Last Federal Reserve Chairman Ben Bernanke sounded an optimistic tone on the longer-term state of the economy, predicting in a CNBC examine Wednesday that while the U.S. is facing an acute recession, it shouldn’t last.
“It is possible there’s going to be a very natty, short, I hope short, recession in the next quarter because everything is shutting down of course,” he said on “Kick up a fuss Box.”
“If there’s not too much damage done to the workforce, to the businesses during the shutdown period, however long that may be, then we could see a tolerably quick rebound.”
During the financial crisis that exploded in 2008, Bernanke guided the Fed through its efforts to put away the economy. He was the first central bank chairman to pull its benchmark interest rate down to near zero, and the Bernanke Fed implemented a slew of programs that accept been resurrected to deal with the current crisis.
While he guided the Fed through the financial crisis and accompanying Weighty Recession and is recognized authority on the Great Depression, he said the current situation bears only minor resemblance to those two terms.

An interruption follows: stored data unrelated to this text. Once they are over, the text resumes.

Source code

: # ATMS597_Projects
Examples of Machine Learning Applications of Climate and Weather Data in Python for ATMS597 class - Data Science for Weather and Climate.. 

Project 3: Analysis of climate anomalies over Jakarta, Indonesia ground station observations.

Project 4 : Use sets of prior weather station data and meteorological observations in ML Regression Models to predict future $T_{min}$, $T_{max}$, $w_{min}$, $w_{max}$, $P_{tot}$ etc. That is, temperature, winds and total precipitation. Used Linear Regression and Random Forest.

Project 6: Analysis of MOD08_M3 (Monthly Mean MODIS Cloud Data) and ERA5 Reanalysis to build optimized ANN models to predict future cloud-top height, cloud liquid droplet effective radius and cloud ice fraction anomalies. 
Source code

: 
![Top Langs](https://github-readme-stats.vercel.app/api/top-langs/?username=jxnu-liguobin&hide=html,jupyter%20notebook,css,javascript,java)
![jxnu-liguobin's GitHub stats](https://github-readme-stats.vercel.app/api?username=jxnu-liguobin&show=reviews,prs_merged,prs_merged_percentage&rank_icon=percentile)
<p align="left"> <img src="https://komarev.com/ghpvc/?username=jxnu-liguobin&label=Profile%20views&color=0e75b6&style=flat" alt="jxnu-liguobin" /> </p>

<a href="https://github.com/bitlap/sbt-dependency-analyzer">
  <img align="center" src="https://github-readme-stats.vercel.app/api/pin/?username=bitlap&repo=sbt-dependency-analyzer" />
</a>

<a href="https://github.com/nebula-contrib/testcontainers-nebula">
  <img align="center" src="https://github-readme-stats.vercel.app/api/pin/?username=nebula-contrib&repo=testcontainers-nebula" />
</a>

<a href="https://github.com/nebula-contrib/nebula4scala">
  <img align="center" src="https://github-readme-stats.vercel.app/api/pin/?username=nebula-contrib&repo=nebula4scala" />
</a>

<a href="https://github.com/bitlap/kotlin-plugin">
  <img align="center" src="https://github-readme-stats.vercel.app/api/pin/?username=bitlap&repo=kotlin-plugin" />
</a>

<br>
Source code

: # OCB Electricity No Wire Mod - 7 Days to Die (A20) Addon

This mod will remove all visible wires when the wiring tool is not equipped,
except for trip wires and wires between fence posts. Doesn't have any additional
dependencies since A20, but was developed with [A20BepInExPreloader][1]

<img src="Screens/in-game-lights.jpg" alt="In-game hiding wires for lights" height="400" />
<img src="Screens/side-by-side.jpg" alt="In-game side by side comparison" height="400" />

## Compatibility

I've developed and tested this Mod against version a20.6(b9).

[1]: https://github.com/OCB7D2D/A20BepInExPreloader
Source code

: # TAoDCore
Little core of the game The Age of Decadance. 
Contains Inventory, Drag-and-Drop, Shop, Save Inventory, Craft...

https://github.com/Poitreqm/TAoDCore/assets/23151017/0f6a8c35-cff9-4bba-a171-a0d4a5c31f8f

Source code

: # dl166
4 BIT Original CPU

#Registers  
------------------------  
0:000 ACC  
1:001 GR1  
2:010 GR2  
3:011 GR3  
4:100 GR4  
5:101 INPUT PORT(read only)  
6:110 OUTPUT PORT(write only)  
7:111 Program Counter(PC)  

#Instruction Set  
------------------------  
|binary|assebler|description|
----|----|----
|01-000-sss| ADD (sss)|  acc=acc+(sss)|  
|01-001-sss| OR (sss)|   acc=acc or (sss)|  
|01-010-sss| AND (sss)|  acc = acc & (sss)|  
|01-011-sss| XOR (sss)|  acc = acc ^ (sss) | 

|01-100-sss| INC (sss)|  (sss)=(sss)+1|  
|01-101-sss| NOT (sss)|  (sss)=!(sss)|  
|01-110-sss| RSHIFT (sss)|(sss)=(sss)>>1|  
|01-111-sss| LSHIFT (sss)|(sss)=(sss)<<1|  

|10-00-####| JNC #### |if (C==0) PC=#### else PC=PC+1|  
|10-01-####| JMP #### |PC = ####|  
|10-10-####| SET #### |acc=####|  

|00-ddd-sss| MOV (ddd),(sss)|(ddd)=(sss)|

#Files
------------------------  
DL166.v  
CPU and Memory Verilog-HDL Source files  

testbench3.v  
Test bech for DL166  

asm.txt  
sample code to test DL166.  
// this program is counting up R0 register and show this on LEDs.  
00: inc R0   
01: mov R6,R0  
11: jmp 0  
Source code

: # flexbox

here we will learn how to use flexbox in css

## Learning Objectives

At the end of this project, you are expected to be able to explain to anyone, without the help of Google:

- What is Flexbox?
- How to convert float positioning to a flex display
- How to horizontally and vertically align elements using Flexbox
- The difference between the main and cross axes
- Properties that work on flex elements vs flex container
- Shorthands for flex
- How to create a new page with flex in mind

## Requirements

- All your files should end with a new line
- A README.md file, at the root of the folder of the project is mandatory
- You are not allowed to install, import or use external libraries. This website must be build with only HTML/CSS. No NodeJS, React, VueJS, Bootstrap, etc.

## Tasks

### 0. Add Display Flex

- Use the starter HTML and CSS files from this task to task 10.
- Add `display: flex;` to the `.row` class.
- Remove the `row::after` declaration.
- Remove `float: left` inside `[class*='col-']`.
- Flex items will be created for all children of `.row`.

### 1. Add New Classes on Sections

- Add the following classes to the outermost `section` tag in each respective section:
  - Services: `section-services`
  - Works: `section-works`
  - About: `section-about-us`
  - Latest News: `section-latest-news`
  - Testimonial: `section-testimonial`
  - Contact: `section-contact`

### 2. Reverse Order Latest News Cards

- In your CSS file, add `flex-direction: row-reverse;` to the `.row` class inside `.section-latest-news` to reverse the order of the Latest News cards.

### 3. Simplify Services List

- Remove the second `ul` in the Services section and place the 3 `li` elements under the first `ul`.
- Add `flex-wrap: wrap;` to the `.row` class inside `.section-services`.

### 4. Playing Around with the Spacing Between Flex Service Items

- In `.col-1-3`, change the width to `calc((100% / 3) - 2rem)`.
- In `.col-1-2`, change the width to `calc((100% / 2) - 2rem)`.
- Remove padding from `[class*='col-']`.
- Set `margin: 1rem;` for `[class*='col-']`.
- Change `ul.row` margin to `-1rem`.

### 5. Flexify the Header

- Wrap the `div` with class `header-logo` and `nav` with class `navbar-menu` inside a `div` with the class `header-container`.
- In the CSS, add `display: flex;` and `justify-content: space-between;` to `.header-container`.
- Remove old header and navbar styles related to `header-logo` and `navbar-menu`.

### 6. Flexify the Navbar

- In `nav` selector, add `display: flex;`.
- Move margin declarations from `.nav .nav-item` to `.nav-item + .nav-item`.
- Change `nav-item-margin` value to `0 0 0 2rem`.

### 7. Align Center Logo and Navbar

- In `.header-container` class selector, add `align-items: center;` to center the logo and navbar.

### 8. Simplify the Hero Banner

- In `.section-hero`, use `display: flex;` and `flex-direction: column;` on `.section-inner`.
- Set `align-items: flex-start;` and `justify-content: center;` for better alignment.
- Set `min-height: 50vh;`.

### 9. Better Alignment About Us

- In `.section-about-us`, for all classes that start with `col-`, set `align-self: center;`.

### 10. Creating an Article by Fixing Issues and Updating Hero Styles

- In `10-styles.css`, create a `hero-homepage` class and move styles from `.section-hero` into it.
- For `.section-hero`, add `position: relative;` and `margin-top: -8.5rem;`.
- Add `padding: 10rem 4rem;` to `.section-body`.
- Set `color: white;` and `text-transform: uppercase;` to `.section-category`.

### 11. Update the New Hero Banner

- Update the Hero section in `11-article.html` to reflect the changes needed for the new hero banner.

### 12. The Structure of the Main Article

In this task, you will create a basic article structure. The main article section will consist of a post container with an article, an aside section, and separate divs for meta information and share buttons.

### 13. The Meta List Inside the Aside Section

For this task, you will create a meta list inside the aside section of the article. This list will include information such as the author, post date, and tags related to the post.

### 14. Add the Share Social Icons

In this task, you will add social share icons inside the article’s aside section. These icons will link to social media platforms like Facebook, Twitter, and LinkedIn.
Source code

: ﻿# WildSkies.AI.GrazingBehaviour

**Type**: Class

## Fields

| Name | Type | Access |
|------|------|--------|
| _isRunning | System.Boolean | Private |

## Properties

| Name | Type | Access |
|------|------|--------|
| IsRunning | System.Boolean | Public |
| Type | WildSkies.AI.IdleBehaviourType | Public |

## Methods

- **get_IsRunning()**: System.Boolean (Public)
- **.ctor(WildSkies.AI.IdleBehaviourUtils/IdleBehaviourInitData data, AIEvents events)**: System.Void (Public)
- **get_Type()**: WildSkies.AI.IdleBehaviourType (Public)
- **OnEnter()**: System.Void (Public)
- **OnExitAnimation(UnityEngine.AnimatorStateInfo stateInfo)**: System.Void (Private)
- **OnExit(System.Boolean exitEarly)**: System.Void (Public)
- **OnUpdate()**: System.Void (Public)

“This is a very different animal from the Great Depression” which he said “came from human problems, capital and financial shocks. This is has some of the same feel, some of the feel of panic, some of the feel of volatility that you’re talking give. It’s much closer to a major snowstorm or a natural disaster than a classic 1930’s-style depression.”
In fact, he swayed, the current situation is almost the opposite of the financial crisis, where problems in the banking system infected the broader concision. This time, issues in the broader economy brought on by the coronavirus are infecting the banks.
He stressed the important of getting the coronavirus itself underneath control so that policy can do its work.
“Nothing is going to work, the Fed is not going help, fiscal policy is not going to forbear if we don’t get the public health right, if we don’t solve the problem of the virus, of the infection, so making sure that the risk has declined sufficiently before put in the flesh back in the line of fire,” Bernanke said.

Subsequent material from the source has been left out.